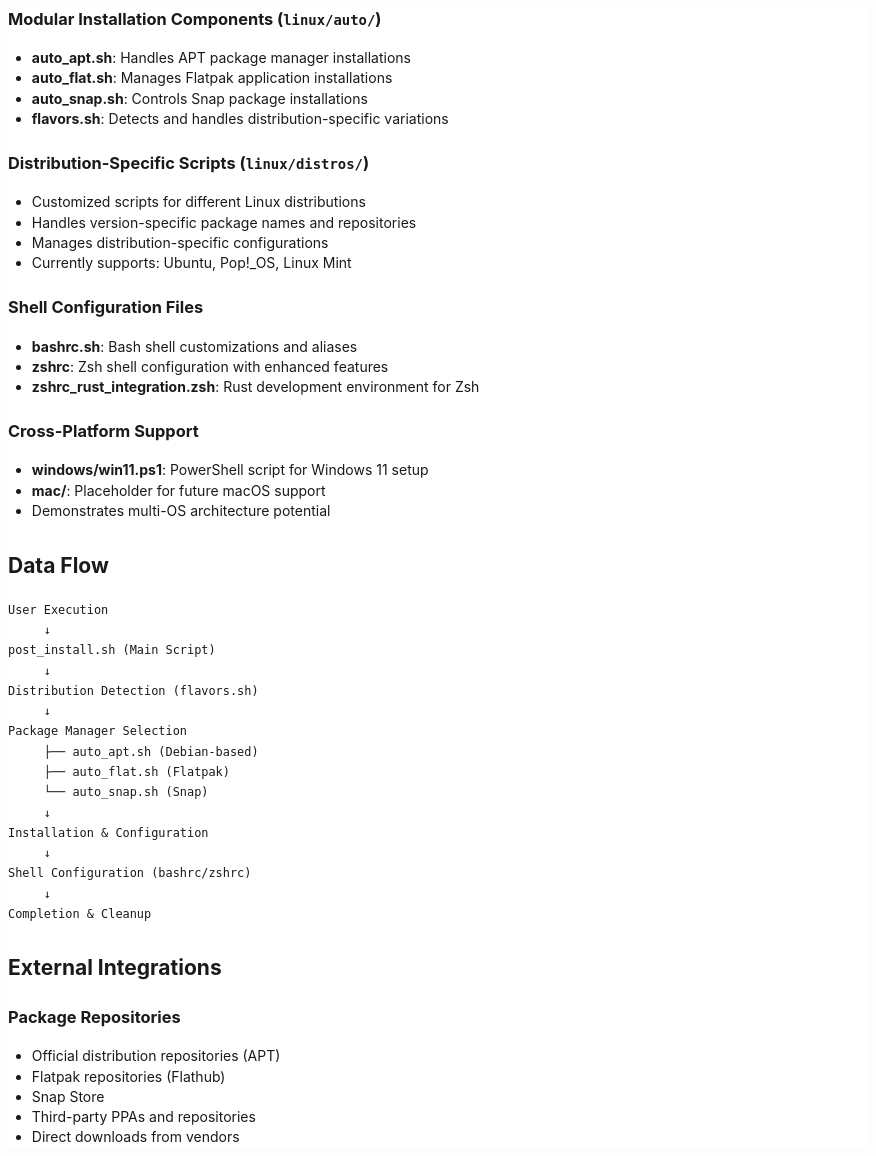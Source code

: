 ### Modular Installation Components (`linux/auto/`)
- **auto_apt.sh**: Handles APT package manager installations
- **auto_flat.sh**: Manages Flatpak application installations
- **auto_snap.sh**: Controls Snap package installations
- **flavors.sh**: Detects and handles distribution-specific variations

### Distribution-Specific Scripts (`linux/distros/`)
- Customized scripts for different Linux distributions
- Handles version-specific package names and repositories
- Manages distribution-specific configurations
- Currently supports: Ubuntu, Pop!_OS, Linux Mint

### Shell Configuration Files
- **bashrc.sh**: Bash shell customizations and aliases
- **zshrc**: Zsh shell configuration with enhanced features
- **zshrc_rust_integration.zsh**: Rust development environment for Zsh

### Cross-Platform Support
- **windows/win11.ps1**: PowerShell script for Windows 11 setup
- **mac/**: Placeholder for future macOS support
- Demonstrates multi-OS architecture potential

## Data Flow

```
User Execution
     ↓
post_install.sh (Main Script)
     ↓
Distribution Detection (flavors.sh)
     ↓
Package Manager Selection
     ├── auto_apt.sh (Debian-based)
     ├── auto_flat.sh (Flatpak)
     └── auto_snap.sh (Snap)
     ↓
Installation & Configuration
     ↓
Shell Configuration (bashrc/zshrc)
     ↓
Completion & Cleanup
```

## External Integrations

### Package Repositories
- Official distribution repositories (APT)
- Flatpak repositories (Flathub)
- Snap Store
- Third-party PPAs and repositories
- Direct downloads from vendors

◆ Work to be completed: Across the data above, how many lines contain "bashrc"? Reply with a bare number.

◆ Result of this task: 2